Data listing =
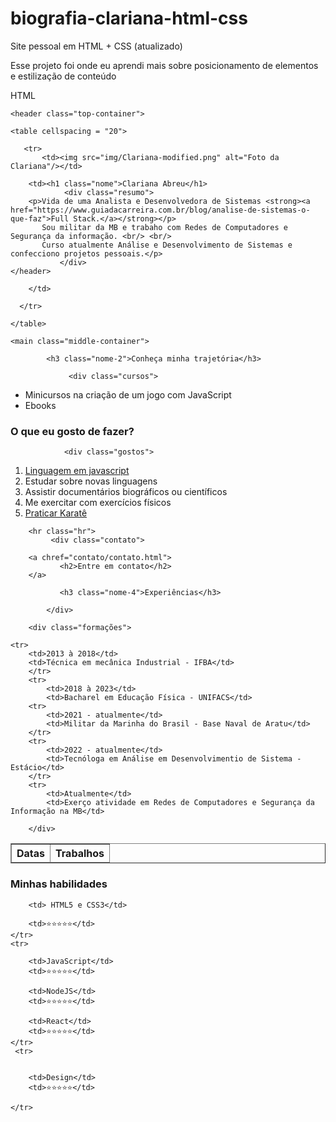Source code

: # biografia-clariana-html-css
Site pessoal em HTML + CSS (atualizado)

Esse projeto foi onde eu aprendi mais sobre posicionamento de elementos e estilização de conteúdo

HTML

<!DOCTYPE html>
<html lang="pt-br">
<head>
    <meta charset="UTF-8">
    <title>Biografia Clariana</title>
</head>
<body>
     <link rel="stylesheet" href="./css/style.css"/>

    <header class="top-container">

    <table cellspacing = "20">

       <tr>
           <td><img src="img/Clariana-modified.png" alt="Foto da Clariana"/></td>
           
        <td><h1 class="nome">Clariana Abreu</h1> 
                <div class="resumo">
        <p>Vida de uma Analista e Desenvolvedora de Sistemas <strong><a href="https://www.guiadacarreira.com.br/blog/analise-de-sistemas-o-que-faz">Full Stack.</a></strong></p>
           Sou militar da MB e trabaho com Redes de Computadores e Segurança da informação. <br/> <br/>
           Curso atualmente Análise e Desenvolvimento de Sistemas e confecciono projetos pessoais.</p>
               </div>
    </header>

        </td>
   
      </tr>
   
    </table>
   
    <main class="middle-container">

            <h3 class="nome-2">Conheça minha trajetória</h3>

                 <div class="cursos">
<ul>
    <li>Minicursos na criação de um jogo com JavaScript</li> 
    <li>Ebooks</li>
</ul>
                </div>
            <h3 class="nome-3">O que eu gosto de fazer?</h3>

                <div class="gostos">
<ol>
    <li> <a href="https://www.cursoemvideo.com/curso/javascript/"> Linguagem em javascript</a> 
    <li>Estudar sobre novas linguagens</li>    
    <li>Assistir documentários biográficos ou científicos</li>
    <li>Me exercitar com exercícios físicos</li>
    <li><a href="https://www.skifbrasil.com.br/historia-do-karate-do-shotokan/">Praticar Karatê</a></li>
</ol> 
              </div>

        <hr class="hr">
             <div class="contato">
        
        <a chref="contato/contato.html">
               <h2>Entre em contato</h2>
        </a>
 
               <h3 class="nome-4">Experiências</h3>
   
            </div>

        <div class="formações">


<table border="1">
<thead>
<tr>

<th>Datas</th>
<th>Trabalhos</th>


</tr>
</thead>
<body>

    <tr>
        <td>2013 à 2018</td>   
        <td>Técnica em mecânica Industrial - IFBA</td>
        </tr>
        <tr>
            <td>2018 à 2023</td>
            <td>Bacharel em Educação Física - UNIFACS</td>
        <tr>
            <td>2021 - atualmente</td>
            <td>Militar da Marinha do Brasil - Base Naval de Aratu</td>
        </tr>
        <tr>
            <td>2022 - atualmente</td>
            <td>Tecnóloga em Análise em Desenvolvimentio de Sistema - Estácio</td>
        </tr>
        <tr>
            <td>Atualmente</td>
            <td>Exerço atividade em Redes de Computadores e Segurança da Informação na MB</td>
        
        </div>
  

</tr>
</body>
</table>
</main>
    
<footer class="bottom-container">

   <h3>Minhas habilidades</h3>
 
   <table>
    <tr>

        <td> HTML5 e CSS3</td>
      
        <td>⭐⭐⭐⭐⭐</td>
    </tr>
    <tr>
   
        <td>JavaScript</td>
        <td>⭐⭐⭐⭐⭐</td>
   </tr>    
   <tr>
   
        <td>NodeJS</td>
        <td>⭐⭐⭐⭐⭐</td>
   </tr>    
   <tr>
  
        <td>React</td>
        <td>⭐⭐⭐⭐⭐</td>
    </tr>  
     <tr>
    
    
        <td>Design</td>
        <td>⭐⭐⭐⭐⭐</td>
     
    </tr>
   </table>
</footer>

Exercise prompt = Each line from the one containing "<th>Datas</th>" through the end of the material should be restated word for word; leave out every line before it.

Response to the task =
<th>Datas</th>
<th>Trabalhos</th>


</tr>
</thead>
<body>

    <tr>
        <td>2013 à 2018</td>   
        <td>Técnica em mecânica Industrial - IFBA</td>
        </tr>
        <tr>
            <td>2018 à 2023</td>
            <td>Bacharel em Educação Física - UNIFACS</td>
        <tr>
            <td>2021 - atualmente</td>
            <td>Militar da Marinha do Brasil - Base Naval de Aratu</td>
        </tr>
        <tr>
            <td>2022 - atualmente</td>
            <td>Tecnóloga em Análise em Desenvolvimentio de Sistema - Estácio</td>
        </tr>
        <tr>
            <td>Atualmente</td>
            <td>Exerço atividade em Redes de Computadores e Segurança da Informação na MB</td>
        
        </div>
  

</tr>
</body>
</table>
</main>
    
<footer class="bottom-container">

   <h3>Minhas habilidades</h3>
 
   <table>
    <tr>

        <td> HTML5 e CSS3</td>
      
        <td>⭐⭐⭐⭐⭐</td>
    </tr>
    <tr>
   
        <td>JavaScript</td>
        <td>⭐⭐⭐⭐⭐</td>
   </tr>    
   <tr>
   
        <td>NodeJS</td>
        <td>⭐⭐⭐⭐⭐</td>
   </tr>    
   <tr>
  
        <td>React</td>
        <td>⭐⭐⭐⭐⭐</td>
    </tr>  
     <tr>
    
    
        <td>Design</td>
        <td>⭐⭐⭐⭐⭐</td>
     
    </tr>
   </table>
</footer>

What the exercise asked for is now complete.